Case ID: f-appx_112/html/0930-02.html
Source: Caselaw Access Project
Author: {"author": "PER CURIAM:", "license": "Public Domain", "url": "https://static.case.law/"}
Date Created: 2024-08-24T03:29:51.129683

Daniel ALLEN, Sr., Petitioner—Appellant, v. Raymond SMITH, Superintendent, Respondent—Appellee, and Theodis Beck, Secretary of North Carolina Corrections, Respondent.
    No. 04-6587.
    United States Court of Appeals, Fourth Circuit.
    Submitted Oct. 18, 2004.
    Decided Nov. 18, 2004.
    
      Daniel Allen, Sr., Appellant pro se. Clarence Joe DelForge, III, North Carolina Department of Justice, Raleigh, North Carolina, for Appellee.
    Before MICHAEL, TRAXLER, and GREGORY, Circuit Judges.
    Dismissed by unpublished PER CURIAM opinion.
    Unpublished opinions are not binding precedent in this circuit. See Local Rule 36(c).
   PER CURIAM:

Daniel Allen, Sr., seeks to appeal the district court’s order dismissing as untimely his 28 U.S.C. § 2254 (2000) petition. An appeal may not be taken from the final order in a habeas corpus proceeding unless a circuit justice or judge issues a certificate of appealability. 28 U.S.C. § 2253(c)(1) (2000). A certificate of appealability will not issue absent “a substantial showing of the denial of a constitutional right.” 28 U.S.C. § 2253(c)(2) (2000). A prisoner satisfies this standard by demonstrating that reasonable jurists would find that his constitutional claims are debatable and that any dispositive procedural rulings by the district court are also debatable or wrong. See Miller-El v. Cockrell, 537 U.S. 322, 336, 123 S.Ct. 1029, 154 L.Ed.2d 931 (2003); Slack v. McDaniel, 529 U.S. 473, 484, 120 S.Ct. 1595, 146 L.Ed.2d 542 (2000); Rose v. Lee, 252 F.3d 676, 683 (4th Cir.2001).

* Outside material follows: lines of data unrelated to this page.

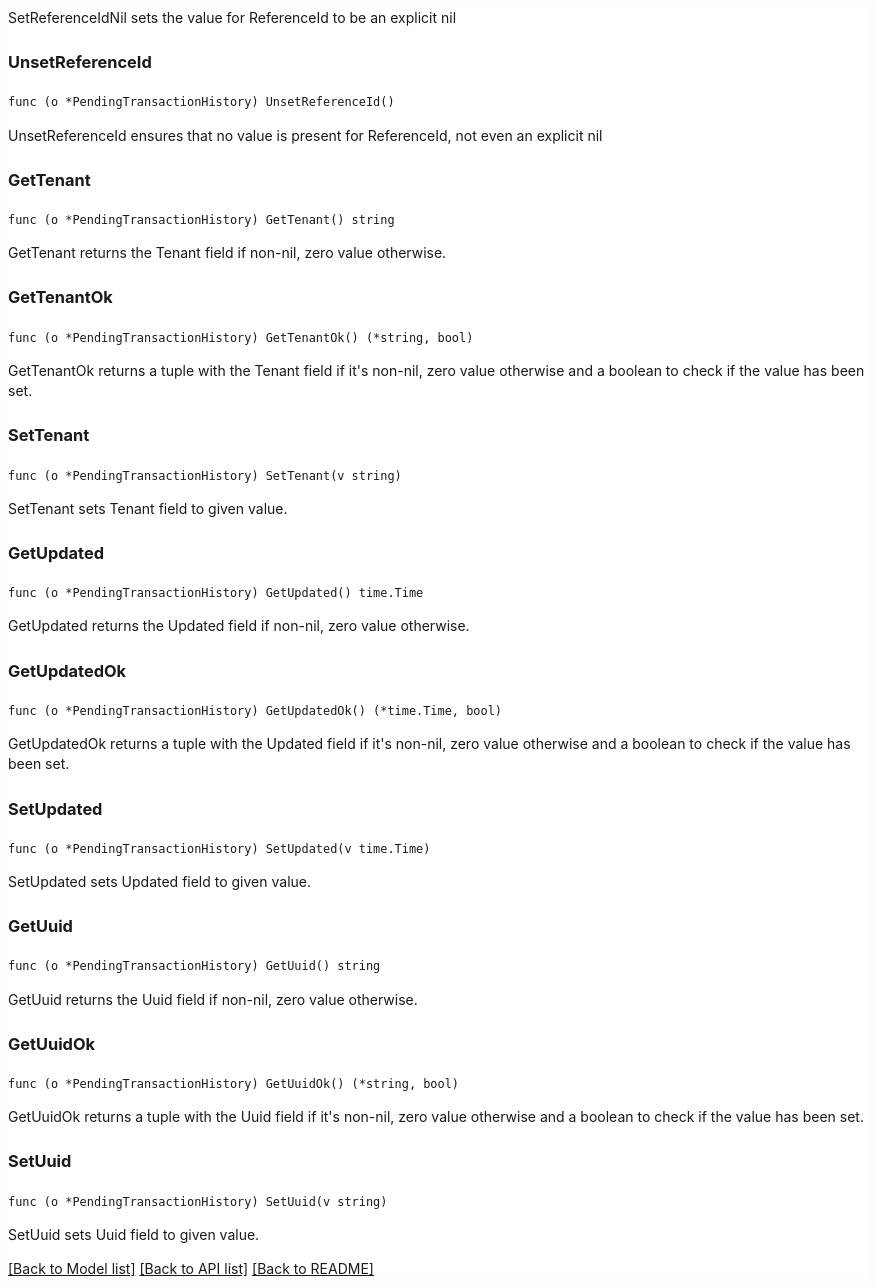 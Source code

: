  SetReferenceIdNil sets the value for ReferenceId to be an explicit nil

### UnsetReferenceId
`func (o *PendingTransactionHistory) UnsetReferenceId()`

UnsetReferenceId ensures that no value is present for ReferenceId, not even an explicit nil
### GetTenant

`func (o *PendingTransactionHistory) GetTenant() string`

GetTenant returns the Tenant field if non-nil, zero value otherwise.

### GetTenantOk

`func (o *PendingTransactionHistory) GetTenantOk() (*string, bool)`

GetTenantOk returns a tuple with the Tenant field if it's non-nil, zero value otherwise
and a boolean to check if the value has been set.

### SetTenant

`func (o *PendingTransactionHistory) SetTenant(v string)`

SetTenant sets Tenant field to given value.


### GetUpdated

`func (o *PendingTransactionHistory) GetUpdated() time.Time`

GetUpdated returns the Updated field if non-nil, zero value otherwise.

### GetUpdatedOk

`func (o *PendingTransactionHistory) GetUpdatedOk() (*time.Time, bool)`

GetUpdatedOk returns a tuple with the Updated field if it's non-nil, zero value otherwise
and a boolean to check if the value has been set.

### SetUpdated

`func (o *PendingTransactionHistory) SetUpdated(v time.Time)`

SetUpdated sets Updated field to given value.


### GetUuid

`func (o *PendingTransactionHistory) GetUuid() string`

GetUuid returns the Uuid field if non-nil, zero value otherwise.

### GetUuidOk

`func (o *PendingTransactionHistory) GetUuidOk() (*string, bool)`

GetUuidOk returns a tuple with the Uuid field if it's non-nil, zero value otherwise
and a boolean to check if the value has been set.

### SetUuid

`func (o *PendingTransactionHistory) SetUuid(v string)`

SetUuid sets Uuid field to given value.



[[Back to Model list]](../README.md#documentation-for-models) [[Back to API list]](../README.md#documentation-for-api-endpoints) [[Back to README]](../README.md)


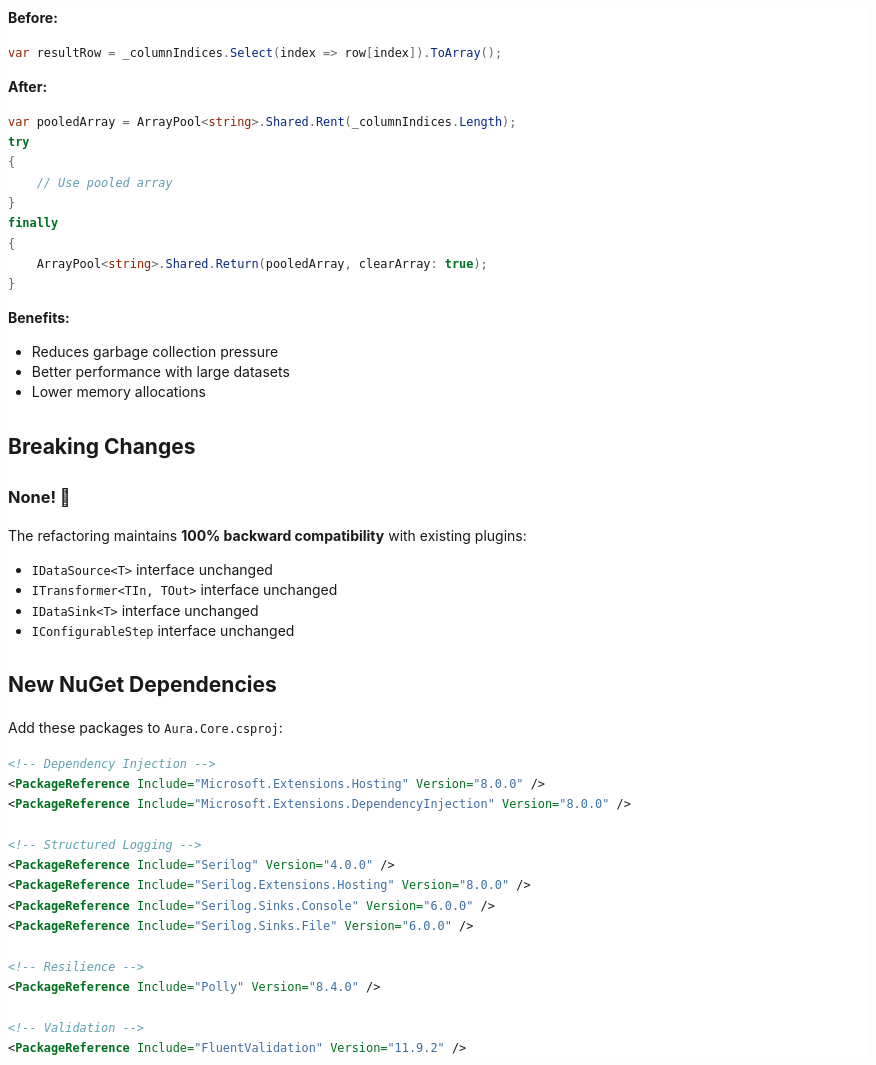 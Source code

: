 **Before:**
```csharp
var resultRow = _columnIndices.Select(index => row[index]).ToArray();
```

**After:**
```csharp
var pooledArray = ArrayPool<string>.Shared.Rent(_columnIndices.Length);
try
{
    // Use pooled array
}
finally
{
    ArrayPool<string>.Shared.Return(pooledArray, clearArray: true);
}
```

**Benefits:**
- Reduces garbage collection pressure
- Better performance with large datasets
- Lower memory allocations

## Breaking Changes

### None! 🎉

The refactoring maintains **100% backward compatibility** with existing plugins:
- `IDataSource<T>` interface unchanged
- `ITransformer<TIn, TOut>` interface unchanged
- `IDataSink<T>` interface unchanged
- `IConfigurableStep` interface unchanged

## New NuGet Dependencies

Add these packages to `Aura.Core.csproj`:

```xml
<!-- Dependency Injection -->
<PackageReference Include="Microsoft.Extensions.Hosting" Version="8.0.0" />
<PackageReference Include="Microsoft.Extensions.DependencyInjection" Version="8.0.0" />

<!-- Structured Logging -->
<PackageReference Include="Serilog" Version="4.0.0" />
<PackageReference Include="Serilog.Extensions.Hosting" Version="8.0.0" />
<PackageReference Include="Serilog.Sinks.Console" Version="6.0.0" />
<PackageReference Include="Serilog.Sinks.File" Version="6.0.0" />

<!-- Resilience -->
<PackageReference Include="Polly" Version="8.4.0" />

<!-- Validation -->
<PackageReference Include="FluentValidation" Version="11.9.2" />
```
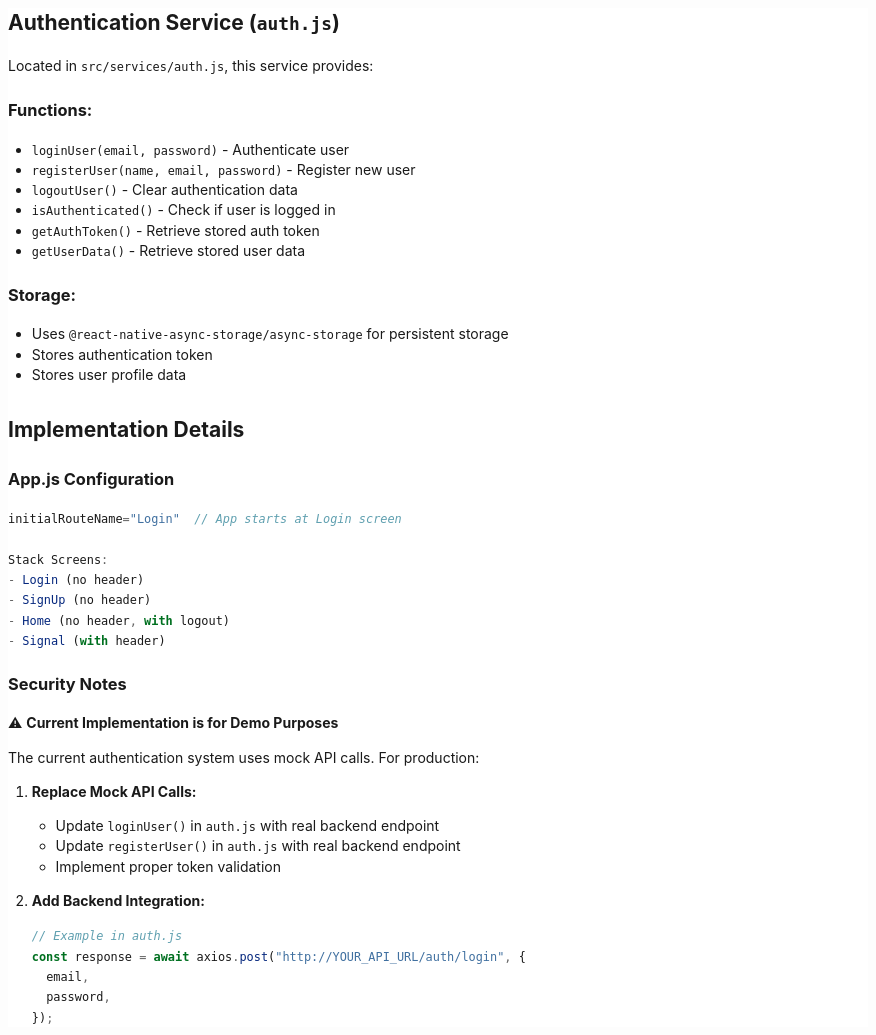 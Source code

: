 ## Authentication Service (`auth.js`)

Located in `src/services/auth.js`, this service provides:

### Functions:

- `loginUser(email, password)` - Authenticate user
- `registerUser(name, email, password)` - Register new user
- `logoutUser()` - Clear authentication data
- `isAuthenticated()` - Check if user is logged in
- `getAuthToken()` - Retrieve stored auth token
- `getUserData()` - Retrieve stored user data

### Storage:

- Uses `@react-native-async-storage/async-storage` for persistent storage
- Stores authentication token
- Stores user profile data

## Implementation Details

### App.js Configuration

```javascript
initialRouteName="Login"  // App starts at Login screen

Stack Screens:
- Login (no header)
- SignUp (no header)
- Home (no header, with logout)
- Signal (with header)
```

### Security Notes

⚠️ **Current Implementation is for Demo Purposes**

The current authentication system uses mock API calls. For production:

1. **Replace Mock API Calls:**

   - Update `loginUser()` in `auth.js` with real backend endpoint
   - Update `registerUser()` in `auth.js` with real backend endpoint
   - Implement proper token validation

2. **Add Backend Integration:**

   ```javascript
   // Example in auth.js
   const response = await axios.post("http://YOUR_API_URL/auth/login", {
     email,
     password,
   });
   ```

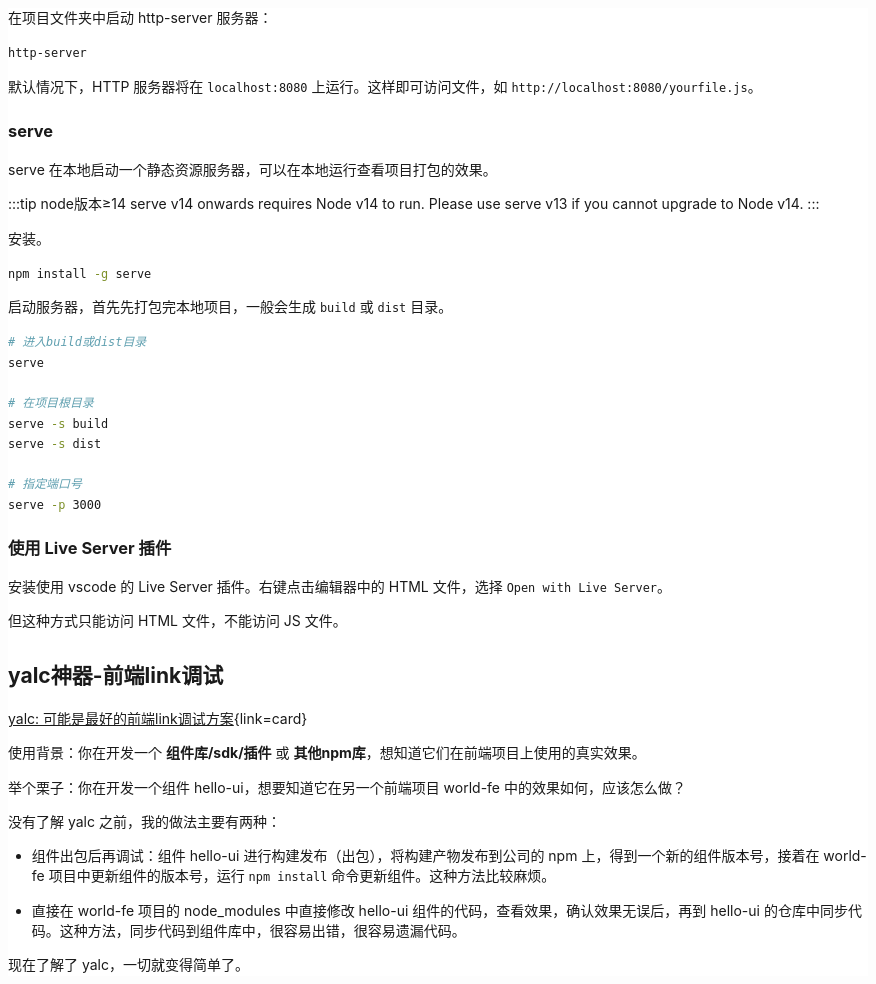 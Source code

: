 在项目文件夹中启动 http-server 服务器：

```bash
http-server
```

默认情况下，HTTP 服务器将在 `localhost:8080` 上运行。这样即可访问文件，如 `http://localhost:8080/yourfile.js`。

### serve

serve 在本地启动一个静态资源服务器，可以在本地运行查看项目打包的效果。

:::tip node版本≥14
serve v14 onwards requires Node v14 to run. Please use serve v13 if you cannot upgrade to Node v14.
:::

安装。

```bash
npm install -g serve
```

启动服务器，首先先打包完本地项目，一般会生成 `build` 或 `dist` 目录。

```bash
# 进入build或dist目录
serve

# 在项目根目录
serve -s build
serve -s dist

# 指定端口号
serve -p 3000
```

### 使用 Live Server 插件

安装使用 vscode 的 Live Server 插件。右键点击编辑器中的 HTML 文件，选择 `Open with Live Server`。

但这种方式只能访问 HTML 文件，不能访问 JS 文件。

## yalc神器-前端link调试

[yalc: 可能是最好的前端link调试方案](https://juejin.cn/post/7033400734746066957){link=card}

使用背景：你在开发一个 **组件库/sdk/插件** 或 **其他npm库**，想知道它们在前端项目上使用的真实效果。

举个栗子：你在开发一个组件 hello-ui，想要知道它在另一个前端项目 world-fe 中的效果如何，应该怎么做？

没有了解 yalc 之前，我的做法主要有两种：

- 组件出包后再调试：组件 hello-ui 进行构建发布（出包），将构建产物发布到公司的 npm 上，得到一个新的组件版本号，接着在 world-fe 项目中更新组件的版本号，运行 `npm install` 命令更新组件。这种方法比较麻烦。

- 直接在 world-fe 项目的 node_modules 中直接修改 hello-ui 组件的代码，查看效果，确认效果无误后，再到 hello-ui 的仓库中同步代码。这种方法，同步代码到组件库中，很容易出错，很容易遗漏代码。

现在了解了 yalc，一切就变得简单了。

By failing to challenge in his informal brief the district court’s finding regarding timeliness, Allen has waived his right to challenge the district court’s dismissal of his § 2254 petition as untimely. 4th Cir. R. 34(b). Moreover, our independent review of the record reflects that his petition was indeed untimely. Accordingly, we deny a certificate of appealability and dismiss the appeal. We dispense with oral argument because the facts and legal contentions are adequately presented in the materials before the court and argument would not aid the decisional process.